Film na dobrą sprawę jest możliwy do obejrzenia. Nie będę roztkliwiać się nad obsadą, gdyż gra aktorska – grze aktorskiej nierówna. Jedyne co było dla mnie uderzające i skomentowane pejoratywną wypowiedzią to ujrzenie w roli Szczepana Lisieckiego-Piotra Adamczyka. Naprawdę nie ma polskiego filmu z dozą humoru bez tego aktora. Każdemu widzowi może skończyć się cierpliwość.
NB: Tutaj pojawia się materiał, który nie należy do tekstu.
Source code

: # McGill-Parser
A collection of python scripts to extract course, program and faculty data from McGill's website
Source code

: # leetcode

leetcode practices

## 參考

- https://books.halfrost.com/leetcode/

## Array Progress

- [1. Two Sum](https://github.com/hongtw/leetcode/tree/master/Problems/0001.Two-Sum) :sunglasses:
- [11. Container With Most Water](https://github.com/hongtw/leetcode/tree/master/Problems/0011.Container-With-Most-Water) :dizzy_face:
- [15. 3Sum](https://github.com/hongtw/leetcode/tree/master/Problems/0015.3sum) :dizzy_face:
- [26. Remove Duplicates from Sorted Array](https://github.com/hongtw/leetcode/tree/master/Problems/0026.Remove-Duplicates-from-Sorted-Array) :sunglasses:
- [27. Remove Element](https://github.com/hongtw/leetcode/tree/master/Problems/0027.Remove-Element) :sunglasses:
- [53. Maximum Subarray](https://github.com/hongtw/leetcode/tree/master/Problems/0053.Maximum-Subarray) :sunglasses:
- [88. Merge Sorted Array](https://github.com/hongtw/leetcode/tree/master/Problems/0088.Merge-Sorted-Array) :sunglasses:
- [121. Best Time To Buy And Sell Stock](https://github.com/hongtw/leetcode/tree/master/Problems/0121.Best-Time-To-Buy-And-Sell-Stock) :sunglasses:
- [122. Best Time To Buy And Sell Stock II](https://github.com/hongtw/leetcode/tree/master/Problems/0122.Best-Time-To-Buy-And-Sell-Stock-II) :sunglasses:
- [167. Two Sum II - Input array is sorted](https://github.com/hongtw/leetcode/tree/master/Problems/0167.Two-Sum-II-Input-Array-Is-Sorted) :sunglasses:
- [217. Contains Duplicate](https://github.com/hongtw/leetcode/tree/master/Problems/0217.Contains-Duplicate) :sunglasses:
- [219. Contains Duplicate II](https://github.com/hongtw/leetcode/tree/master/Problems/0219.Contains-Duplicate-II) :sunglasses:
Scenariusz bardzo prosty bazujący na pięknej historii o miłości, gdzie w wigilię - magiczną noc - strzała amora uderzy każdego. Ta jedyna noc w roku kiedy grzesznik się nawraca, serce z kamienia zamienia się w cukierkową galaretę, a wrogowie się jednają. Piękna historia, szalone perypetie bohaterów i końcowy "happy end". Jednakże na tych zaletach poprzestaniemy.
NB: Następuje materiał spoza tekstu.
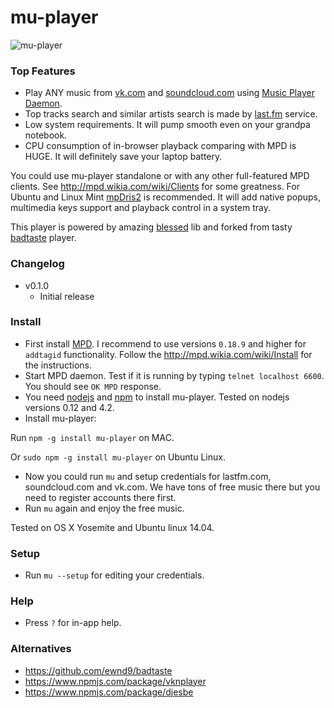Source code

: # mu-player

![mu-player](https://github.com/mink0/mu-player/blob/master/screenshot.png)

### Top Features
  
  - Play ANY music from [vk.com](http://vk.com/) and [soundcloud.com](http://soundcloud.com/) using [Music Player Daemon](http://www.musicpd.org/).
  - Top tracks search and similar artists search is made by [last.fm](http://lastfm.com/) service.
  - Low system requirements. It will pump smooth even on your grandpa notebook.
  - CPU consumption of in-browser playback comparing with MPD is HUGE. It will definitely save your laptop battery.
   
You could use mu-player standalone or with any other full-featured MPD clients. See http://mpd.wikia.com/wiki/Clients for some greatness. For Ubuntu and Linux Mint [mpDris2](https://github.com/eonpatapon/mpDris2) is recommended. It will add native popups, multimedia keys support and playback control in a system tray.

This player is powered by amazing [blessed](https://github.com/chjj/blessed) lib and forked from tasty [badtaste](https://github.com/ewnd9/badtaste) player. 

### Changelog
  * v0.1.0
    - Initial release

### Install
  * First install [MPD](http://www.musicpd.org/). I recommend to use versions `0.18.9` and higher for `addtagid` functionality. Follow the http://mpd.wikia.com/wiki/Install for the instructions.
  * Start MPD daemon. Test if it is running by typing `telnet localhost 6600`. You should see `OK MPD` response.
  * You need [nodejs](https://nodejs.org/) and [npm](https://www.npmjs.com/) to install mu-player. Tested on nodejs versions 0.12 and 4.2.
  * Install mu-player:
  
Run `npm -g install mu-player` on MAC.

Or `sudo npm -g install mu-player` on Ubuntu Linux.
  
  * Now you could run `mu` and setup credentials for lastfm.com, soundcloud.com and vk.com. We have tons of free music there but you need to register accounts there first.
  * Run `mu` again and enjoy the free music.

Tested on OS X Yosemite and Ubuntu linux 14.04.

### Setup
  * Run `mu --setup` for editing your credentials.

### Help
  * Press `?` for in-app help.

### Alternatives
- https://github.com/ewnd9/badtaste
- https://www.npmjs.com/package/vknplayer
- https://www.npmjs.com/package/djesbe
Nie jestem może zwolenniczką pięknych love story, jednakże widziałam mnóstwo ciekawszych i lepiej nakręconych romantycznych opowiastek. Piękne, wspaniale wystrojone, kojarzące się Polakom ze świętami-galerie handlowe, w których utopia szczęścia formowane są w postaci wystaw sklepowych i świecidełek bożonarodzeniowych stanowiły główną scenerię filmu. Poza tym życie w biegu wszystkich zapracowanych obywateli RP, ich podejście do spraw tradycji, wiary i samego życia według mnie stanowią wierną kopię stylu promowanego przez kino hollywoodzkie. Do tego zmierzam.
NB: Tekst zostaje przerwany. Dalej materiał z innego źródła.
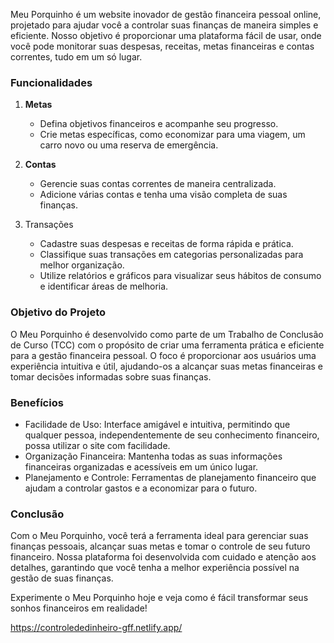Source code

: Meu Porquinho é um website inovador de gestão financeira pessoal online, projetado para ajudar você a controlar suas finanças de maneira simples e eficiente. Nosso objetivo é proporcionar uma plataforma fácil de usar, onde você pode monitorar suas despesas, receitas, metas financeiras e contas correntes, tudo em um só lugar.

### Funcionalidades

1. **Metas**
   - Defina objetivos financeiros e acompanhe seu progresso.
   - Crie metas específicas, como economizar para uma viagem, um carro novo ou uma reserva de emergência.

2. **Contas**
   - Gerencie suas contas correntes de maneira centralizada.
   - Adicione várias contas e tenha uma visão completa de suas finanças.

3. Transações
   - Cadastre suas despesas e receitas de forma rápida e prática.
   - Classifique suas transações em categorias personalizadas para melhor organização.
   - Utilize relatórios e gráficos para visualizar seus hábitos de consumo e identificar áreas de melhoria.

### Objetivo do Projeto

O Meu Porquinho é desenvolvido como parte de um Trabalho de Conclusão de Curso (TCC) com o propósito de criar uma ferramenta prática e eficiente para a gestão financeira pessoal. O foco é proporcionar aos usuários uma experiência intuitiva e útil, ajudando-os a alcançar suas metas financeiras e tomar decisões informadas sobre suas finanças.

### Benefícios

- Facilidade de Uso: Interface amigável e intuitiva, permitindo que qualquer pessoa, independentemente de seu conhecimento financeiro, possa utilizar o site com facilidade.
- Organização Financeira: Mantenha todas as suas informações financeiras organizadas e acessíveis em um único lugar.
- Planejamento e Controle: Ferramentas de planejamento financeiro que ajudam a controlar gastos e a economizar para o futuro.

### Conclusão

Com o Meu Porquinho, você terá a ferramenta ideal para gerenciar suas finanças pessoais, alcançar suas metas e tomar o controle de seu futuro financeiro. Nossa plataforma foi desenvolvida com cuidado e atenção aos detalhes, garantindo que você tenha a melhor experiência possível na gestão de suas finanças.

Experimente o Meu Porquinho hoje e veja como é fácil transformar seus sonhos financeiros em realidade!

https://controlededinheiro-gff.netlify.app/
Komedia ta jest zaiście sklonowaną, typową amerykańską opowiastką miłosną w świątecznej scenerii. Moim zdaniem ten film wykazuje brak kreatywności, niezależności twórczej i inwencji ze strony reżysera (i pozostałych wykonawców), gdzie poza niezbyt zabawnymi dialogami, hollywoodzką ułudą szczęścia w dobie konsumpcjonizmu, nie pozostaje już nic. Mnie osobiście ten film rozczarował, bardziej od innych polskich komedii, gdyż dotychczasowe produkcje, chociaż uplasowały się na niskiej pozycji i przepełnione były ponurą rzeczywistością i mało zabawnymi dialogami, to posiadały swój własny styl. A tego, że polska kinematografia zaczyna inspirować się i czerpać wzorce z mało wartościowego, komercyjnego kina hollywoodzkiego, wybaczyć się nie da.
Ha. Zgadzam się z większością sądów...po za przyczepieniem się do Adamczyka - jego rola była jedną z lepszych kreacji aktorskich w tym filmie :-) no i jak wiesz (zdanie swoje ogłosiłem wszem i wobec światu w trakcie seansu) nie słusznie moim zdaniem zarzucasz produkcji brak polskości - niestety współczesna Polska tak wygląda - komercja, konsumpcjonizm i pęd za pieniądzem...a "galerie" to współczesne środowisko naturalne bardzo wielu polaków ;-)
OdpowiedzUsuńkażdy widzi świat własnymi oczami. moje nie znaczy niewłaściwe, twoje nie znaczy właściwe.